As I watched the Open Championship yesterday and this morning, watching 61 year old Tom Watson trudge around Royal St. Georges in Sandwich, England, I couldn't help but be mesmerized.  He's 25 years older than most of the golfers on the course with him and 40 years older than the recent winner of the U.S. Open, Rory McIlroy.  Yet there he was, smiling through one of the worst weathered rounds in recent British Open history (and that's saying something).  He even punctuated this year's tournament with a hole-in-one on the short Par 3 16th hole on Friday, delighting the throngs of fans hoping for another miracle by the sea.

Ah yes, ANOTHER miracle. Remember the 2009 British Open and Tom Watson's turn at history?  Is it hyperbole to say that the 2009 British Open was one of the most important tournaments in golf history?  Forget about Nicklaus winning the 1986 Masters and Tiger Woods winning the 2008 U.S. Open on a broken leg in a playoff over Rocco Mediate.  Is it hyperbole to call Tom Watson near British Open Championship in 2009 his best effort in more than 35 years of professional golf?  In my mind the 2009 British Open was one of the best golf tournaments I've ever watched.  He was just a couple of months shy of his 60th birthday and he was making a run at a championship that kids half his age wanted to win.  Could he turn back the years and relive his best years 30 years later?  I hope so as this was something I really could use, this Summer of 2009.  This pursuit transcended sports and reached the point of pop culture phenomenon on his last day.  I get chills just thinking about it today.  Sometimes even tears well up in my eyes thinking about the possibility.
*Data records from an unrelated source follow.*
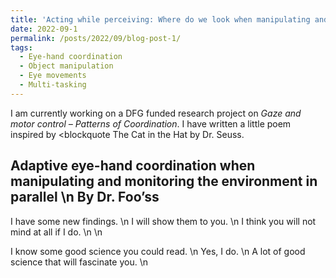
 ```yaml
---
title: 'Acting while perceiving: Where do we look when manipulating and monitoring the environment in parallel?'
date: 2022-09-1
permalink: /posts/2022/09/blog-post-1/
tags:
  - Eye-hand coordination
  - Object manipulation
  - Eye movements
  - Multi-tasking
---
```


I am currently working on a DFG funded research project on <i>Gaze and motor control – Patterns of Coordination</i>. I have written a little poem inspired by <blockquote The Cat in the Hat </blockquote> by Dr. Seuss.

Adaptive eye-hand coordination when manipulating and monitoring the environment in parallel \n
By Dr. Foo’ss
------
I have some new findings. \n
I will show them to you. \n
I think you will not mind at all if I do. \n \n

I know some good science you could read. \n
Yes, I do. \n
A lot of good science that will fascinate you. \n
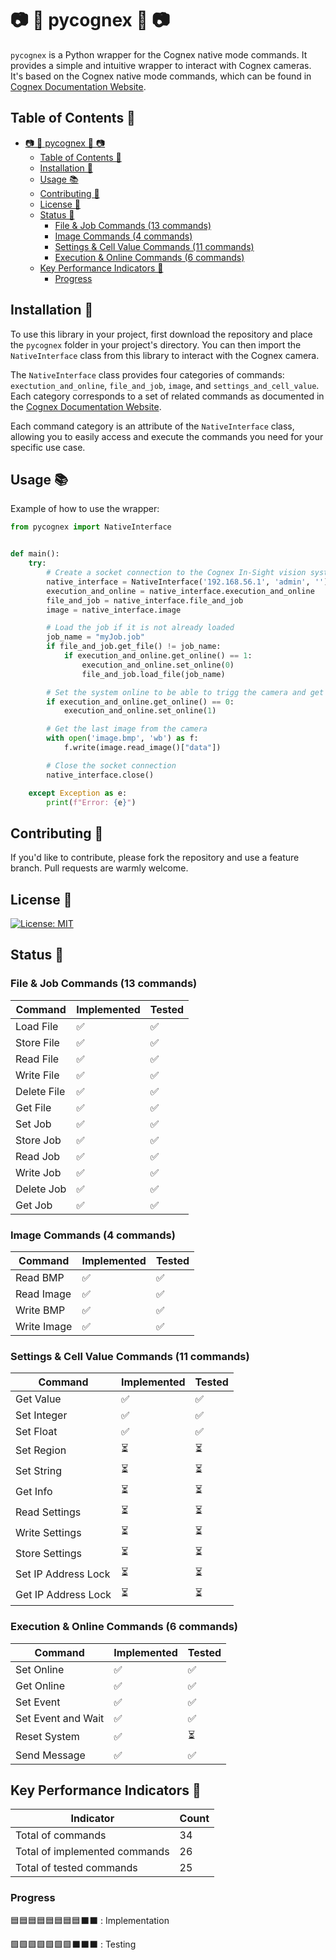 # 📷 🐍 pycognex 🐍 📷

`pycognex` is a Python wrapper for the Cognex native mode commands. It provides a simple and intuitive wrapper to interact with Cognex cameras. It's based on the Cognex native mode commands, which can be found in [Cognex Documentation Website](https://support.cognex.com/docs/is_590/web/EN/ise/Content/Communications_Reference/LoadFile.htm?tocpath=Communications%20Reference%7CNative%20Mode%20Communications%7CBasic%20Native%20Mode%20Commands%7CFile%20%26%20Job%20Commands%7C_____1).

## Table of Contents 📜

- [📷 🐍 pycognex 🐍 📷](#--pycognex--)
  - [Table of Contents 📜](#table-of-contents-)
  - [Installation 🚀](#installation-)
  - [Usage 📚](#usage-)
  - [Contributing 🤝](#contributing-)
  - [License 📝](#license-)
  - [Status 🚧](#status-)
    - [File \& Job Commands (13 commands)](#file--job-commands-13-commands)
    - [Image Commands (4 commands)](#image-commands-4-commands)
    - [Settings \& Cell Value Commands (11 commands)](#settings--cell-value-commands-11-commands)
    - [Execution \& Online Commands (6 commands)](#execution--online-commands-6-commands)
  - [Key Performance Indicators 🎯](#key-performance-indicators-)
    - [Progress](#progress)

## Installation 🚀

To use this library in your project, first download the repository and place the `pycognex` folder in your project's directory. You can then import the `NativeInterface` class from this library to interact with the Cognex camera. 

The `NativeInterface` class provides four categories of commands: `exectution_and_online`, `file_and_job`, `image`, and `settings_and_cell_value`. Each category corresponds to a set of related commands as documented in the [Cognex Documentation Website](https://support.cognex.com/docs/is_590/web/EN/ise/Content/Communications_Reference/LoadFile.htm?tocpath=Communications%20Reference%7CNative%20Mode%20Communications%7CBasic%20Native%20Mode%20Commands%7CFile%20%26%20Job%20Commands%7C_____1).

Each command category is an attribute of the `NativeInterface` class, allowing you to easily access and execute the commands you need for your specific use case.


## Usage 📚

Example of how to use the wrapper:
```python
from pycognex import NativeInterface


def main():
    try:
        # Create a socket connection to the Cognex In-Sight vision system and log in
        native_interface = NativeInterface('192.168.56.1', 'admin', '')
        execution_and_online = native_interface.execution_and_online
        file_and_job = native_interface.file_and_job
        image = native_interface.image

        # Load the job if it is not already loaded
        job_name = "myJob.job"
        if file_and_job.get_file() != job_name:
            if execution_and_online.get_online() == 1:
                execution_and_online.set_online(0)
                file_and_job.load_file(job_name)

        # Set the system online to be able to trigg the camera and get results
        if execution_and_online.get_online() == 0:
            execution_and_online.set_online(1)

        # Get the last image from the camera
        with open('image.bmp', 'wb') as f:
            f.write(image.read_image()["data"])

        # Close the socket connection
        native_interface.close()

    except Exception as e:
        print(f"Error: {e}")
```

## Contributing 🤝

If you'd like to contribute, please fork the repository and use a feature
branch. Pull requests are warmly welcome.

## License 📝

[![License: MIT](https://img.shields.io/badge/License-MIT-black.svg)](https://opensource.org/licenses/MIT)

## Status 🚧

### File & Job Commands (13 commands)

| Command     | Implemented | Tested |
| ----------- | ----------- | ------ |
| Load File   | ✅           | ✅      |
| Store File  | ✅           | ✅      |
| Read File   | ✅           | ✅      |
| Write File  | ✅           | ✅      |
| Delete File | ✅           | ✅      |
| Get File    | ✅           | ✅      |
| Set Job     | ✅           | ✅      |
| Store Job   | ✅           | ✅      |
| Read Job    | ✅           | ✅      |
| Write Job   | ✅           | ✅      |
| Delete Job  | ✅           | ✅      |
| Get Job     | ✅           | ✅      |

### Image Commands (4 commands)

| Command     | Implemented | Tested |
| ----------- | ----------- | ------ |
| Read BMP    | ✅           | ✅      |
| Read Image  | ✅           | ✅      |
| Write BMP   | ✅           | ✅      |
| Write Image | ✅           | ✅      |

### Settings & Cell Value Commands (11 commands)

| Command             | Implemented | Tested |
| ------------------- | ----------- | ------ |
| Get Value           | ✅           | ✅      |
| Set Integer         | ✅           | ✅      |
| Set Float           | ✅           | ✅      |
| Set Region          | ⏳           | ⏳      |
| Set String          | ⏳           | ⏳      |
| Get Info            | ⏳           | ⏳      |
| Read Settings       | ⏳           | ⏳      |
| Write Settings      | ⏳           | ⏳      |
| Store Settings      | ⏳           | ⏳      |
| Set IP Address Lock | ⏳           | ⏳      |
| Get IP Address Lock | ⏳           | ⏳      |

### Execution & Online Commands (6 commands)

| Command            | Implemented | Tested |
| ------------------ | ----------- | ------ |
| Set Online         | ✅           | ✅      |
| Get Online         | ✅           | ✅      |
| Set Event          | ✅           | ✅      |
| Set Event and Wait | ✅           | ✅      |
| Reset System       | ✅           | ⏳      |
| Send Message       | ✅           | ✅      |

## Key Performance Indicators 🎯

| Indicator                     | Count |
| ----------------------------- | ----- |
| Total of commands             | 34    |
| Total of implemented commands | 26    |
| Total of tested commands      | 25    |

### Progress 

🟦🟦🟦🟦🟦🟦🟦🟦⬛⬛ : Implementation

🟩🟩🟩🟩🟩🟩🟩⬛⬛⬛  : Testing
Turnberry.  Watson had qualified with other Past Open Champions like David Duval and John Daley due to his utter domination of the tournament in late 70's and early 80's - winning five times in the span of 7 years.  He hadn't really competed in a regular PGA tournament in quite a long time, not winning a tournament since the 1996 Memorial, being relegated to the Seniors division since turning 50 back in 2000.

The first day saw beautiful calm conditions, permitting low scores from Watson and other elderly players Mark O'Meara and Mark Calcavecchia (although Greg Norman, himself having competed for the Open Championship in 2008 couldn't make the cut after starting with a 77).  The second day saw Watson tied for the lead after holing long birdie putts at 16 and 18.

The beginning of the weekend saw Watson continue his good fortune (and even better golf) as he continued his lead at 4 under par.  Watson was the oldest person ever to lead a major tournament and was primed to win in what appeared to be threatening weather on the Final Sunday.

Sunday.  We, I, just need him to last out 18 holes more.  We we willing him on every hole, shifting our bodies with every putt.  He would lose a stroke and then gain it right back.  He would miss a short putt, only to make an even longer one on the next hole.  The nerve racking nature of his game was driving us all crazy.  But he held his own out there on one of the toughest layouts in golf.  Yeah, I know Stewart Cink was the "Leader in the Clubhouse," and all, but Watson kept fighting and held a one stroke lead heading into the 18th hole. 

Unfortunately, he couldn't par the last hole as he missed the green in regulation and ended up missing an 8 foot putt to win the tournament.  He knew and we knew that it was over at that moment.  He fought so hard for 18 holes, and a 59 year old couldn't handle 4 more holes and Stewart Cink ended with the Claret Jug.  Everyone would have remembered his win, but unfortunately his second place finish no one will remember.  Maybe "no one" is too strong.

But back to 2011.  2 years older and Watson is still out there missing short putts, hitting long putts and making us squirm in our seats.  It will make me sad to hear that one day one British Open will be his last.  I guess time marches on even for the best golfer ever to play. Thanks, Tom.